大学時代を一緒に過ごしたネコの類さん、死ぬ前と、死んだときとに書き残していたもの。前編。

実家猫のルイさんは、今年21歳。
腎不全で、わたしはそろそろ覚悟を決めなくてはならないらしい。 ずっとすごく元気な化け猫だ、と自分に言い聞かせ続けていたけれど、
最近はやっぱりだんだん衰えてきていた。
11月に帰った時には口内環境が悪くなっていたのだろう、
毛玉が少しできていたのでハサミでカットしてやった。
その時は怒り狂っていたけれど、
その2ヶ月後に帰省した時に爪が巻き爪になって肉球に食い込んでいたのでこれも切ってやったら、
最初だけちょっと怒ってあとはされるがままになっていた。
親戚中で「凶暴につき近寄るな、あの猫には」と噂されていたルイさんが、
おとなしく爪を切らせるなんて。
その衰えを思って胸が痛くなった。
20年(以上)前、私が大学に入って、半年ほどして写真サークルに入部した時、
先輩の菊地さんに、
「はい、これが君への入部特典です」
とPRESTO400というモノクロフィルムと一緒に、子猫だったルイさんを手渡されたのだった。
マンションのワンルームで二人の生活が始まった。
うちに来た初日にカレーの中にダイブしてお腹の白い毛が真っ黄色になった。
私が家に帰ると必ず玄関に迎えに来ていた。
のちに知ったのだが、私の住んでいたマンション2階には階段に重たい鉄の扉が付いていた。

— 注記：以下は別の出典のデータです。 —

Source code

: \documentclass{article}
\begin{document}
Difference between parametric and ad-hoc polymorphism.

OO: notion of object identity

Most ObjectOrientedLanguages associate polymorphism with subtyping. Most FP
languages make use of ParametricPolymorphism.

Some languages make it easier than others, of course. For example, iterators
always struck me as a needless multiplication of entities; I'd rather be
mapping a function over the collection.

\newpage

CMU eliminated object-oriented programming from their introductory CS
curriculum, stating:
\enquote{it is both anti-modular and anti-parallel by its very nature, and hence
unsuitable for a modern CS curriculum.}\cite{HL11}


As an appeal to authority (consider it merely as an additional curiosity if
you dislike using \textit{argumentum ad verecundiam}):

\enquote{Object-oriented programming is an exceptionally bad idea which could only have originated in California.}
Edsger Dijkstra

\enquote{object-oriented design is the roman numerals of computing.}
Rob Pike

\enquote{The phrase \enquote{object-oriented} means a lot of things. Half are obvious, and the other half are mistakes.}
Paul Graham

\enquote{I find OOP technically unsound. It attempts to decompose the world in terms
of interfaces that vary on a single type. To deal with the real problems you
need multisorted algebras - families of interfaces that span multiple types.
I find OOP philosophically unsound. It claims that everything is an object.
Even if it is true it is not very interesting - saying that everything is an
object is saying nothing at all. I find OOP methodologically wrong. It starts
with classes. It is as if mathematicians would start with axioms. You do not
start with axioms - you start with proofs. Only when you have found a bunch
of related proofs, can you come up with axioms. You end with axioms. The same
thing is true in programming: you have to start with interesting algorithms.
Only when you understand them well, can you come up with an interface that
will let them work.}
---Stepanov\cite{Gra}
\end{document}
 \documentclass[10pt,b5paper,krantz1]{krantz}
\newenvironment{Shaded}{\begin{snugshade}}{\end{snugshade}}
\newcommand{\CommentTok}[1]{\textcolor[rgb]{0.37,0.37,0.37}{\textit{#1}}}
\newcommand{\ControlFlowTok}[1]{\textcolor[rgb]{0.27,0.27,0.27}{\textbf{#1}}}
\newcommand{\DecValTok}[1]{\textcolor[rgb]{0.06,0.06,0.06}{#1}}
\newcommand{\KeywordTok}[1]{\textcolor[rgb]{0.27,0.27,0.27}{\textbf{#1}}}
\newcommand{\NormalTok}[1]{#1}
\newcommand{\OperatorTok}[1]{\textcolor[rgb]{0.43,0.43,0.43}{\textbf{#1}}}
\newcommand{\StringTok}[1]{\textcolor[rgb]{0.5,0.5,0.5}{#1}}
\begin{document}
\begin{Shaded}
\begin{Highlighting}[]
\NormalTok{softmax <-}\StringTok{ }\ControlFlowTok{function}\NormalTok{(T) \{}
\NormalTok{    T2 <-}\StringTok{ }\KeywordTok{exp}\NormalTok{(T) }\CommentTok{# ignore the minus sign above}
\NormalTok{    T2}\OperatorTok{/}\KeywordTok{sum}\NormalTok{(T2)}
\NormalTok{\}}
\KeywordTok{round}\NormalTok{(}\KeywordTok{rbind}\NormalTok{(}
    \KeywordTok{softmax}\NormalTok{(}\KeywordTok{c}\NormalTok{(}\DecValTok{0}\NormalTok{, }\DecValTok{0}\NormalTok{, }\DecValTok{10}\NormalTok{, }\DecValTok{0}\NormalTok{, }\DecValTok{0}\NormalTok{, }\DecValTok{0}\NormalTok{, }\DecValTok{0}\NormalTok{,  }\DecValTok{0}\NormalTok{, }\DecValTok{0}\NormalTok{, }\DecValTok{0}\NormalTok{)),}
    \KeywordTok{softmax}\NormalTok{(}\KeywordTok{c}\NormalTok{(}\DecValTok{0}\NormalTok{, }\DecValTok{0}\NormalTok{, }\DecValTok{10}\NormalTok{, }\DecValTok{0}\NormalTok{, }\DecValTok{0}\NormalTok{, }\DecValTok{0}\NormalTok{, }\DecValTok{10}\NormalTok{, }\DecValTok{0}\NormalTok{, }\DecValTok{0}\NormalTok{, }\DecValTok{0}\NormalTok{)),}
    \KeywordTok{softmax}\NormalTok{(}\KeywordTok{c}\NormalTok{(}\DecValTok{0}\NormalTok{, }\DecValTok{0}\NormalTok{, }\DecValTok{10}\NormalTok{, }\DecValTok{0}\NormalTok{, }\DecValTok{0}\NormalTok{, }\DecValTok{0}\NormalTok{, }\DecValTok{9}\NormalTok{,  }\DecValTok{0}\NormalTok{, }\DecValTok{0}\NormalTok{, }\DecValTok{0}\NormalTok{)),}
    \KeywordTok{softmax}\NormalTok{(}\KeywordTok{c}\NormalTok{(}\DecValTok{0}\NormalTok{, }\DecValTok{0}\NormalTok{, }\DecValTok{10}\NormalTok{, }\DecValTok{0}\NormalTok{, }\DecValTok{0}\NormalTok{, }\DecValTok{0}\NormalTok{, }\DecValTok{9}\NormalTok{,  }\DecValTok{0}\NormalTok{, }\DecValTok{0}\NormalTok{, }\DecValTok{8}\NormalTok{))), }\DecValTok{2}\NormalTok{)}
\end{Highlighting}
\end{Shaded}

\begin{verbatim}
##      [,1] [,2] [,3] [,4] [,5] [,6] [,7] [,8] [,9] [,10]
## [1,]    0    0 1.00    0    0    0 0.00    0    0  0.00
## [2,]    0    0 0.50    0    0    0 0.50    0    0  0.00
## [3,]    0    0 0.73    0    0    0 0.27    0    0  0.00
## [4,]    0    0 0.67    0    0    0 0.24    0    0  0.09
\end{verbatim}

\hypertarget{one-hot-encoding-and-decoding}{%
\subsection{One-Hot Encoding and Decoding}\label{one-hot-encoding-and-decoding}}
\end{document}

その扉が開く音がすると、それを合図に玄関へ走って行っていたらしい。
私以外にも2階には10部屋ほどあったから、例えその鉄の扉が開いても、
帰ってきた住人が私でないことも多々あるのだが、
その度にすごすごと居室へ戻ってきたらしい。
子猫の頃は、ご飯を食べるときになぜか「んまんまんま」と言いながら食べていた。
大人になると言わなくなった。 
自転車に乗って一緒に大学にも行ったし、
嵐の日に田渕さんの車に乗って、お漏らししたこともあった。(ルイが。)
新幹線で帰省するときにはカゴに入って一切鳴かないお利口さん。
周りの人は誰も私が猫を連れているとは気づかなかったと思う。
でも駅を出て父の迎えの車に乗ると鳴きはじめて、それは家までやまなかった。
こたつも布団も大好きだけれど、顔は必ず外に出しておきたい派。
敷布団と毛布の間に入るようにいくら教えても、
必ず掛け布団と毛布の間に入った。
プリンとヨーグルトが好き。
4年暮らした部屋を去り、私が東京に引っ越す日には、
丸めた絨毯の筒の中をうれしそうにダッシュで行ったり来たりしていた。
一緒に引っ越せないのに!
当時東京には、ペット可の物件といえば、ファミリー向けのものしかなかった。
私は散々探したけれど、ルイさんと一緒に暮らせる部屋は見つけられなかった。
結局ルイさんは山口の実家に引き取られて今に至る。
実家で刺身の美味しさを覚え、
好物に鯵が追加された。
「不思議ね、未知と同じで、鯵が好きなのよ〜」
と母。
愛想がないので、大勢の人には可愛がられなかった。
私の好き勝手に振り回された一生だったと思う。
でも両親のおかげで、幸せな晩年だったと思う。
ここ数日、点滴に連れて行ってくれて、
でももう怖い思いはさせたくないから、とうちに帰ってきたらしい。賛成です。
どうか、どうか、苦しまないでほしい。
それとできることなら一人で逝かないでほしい。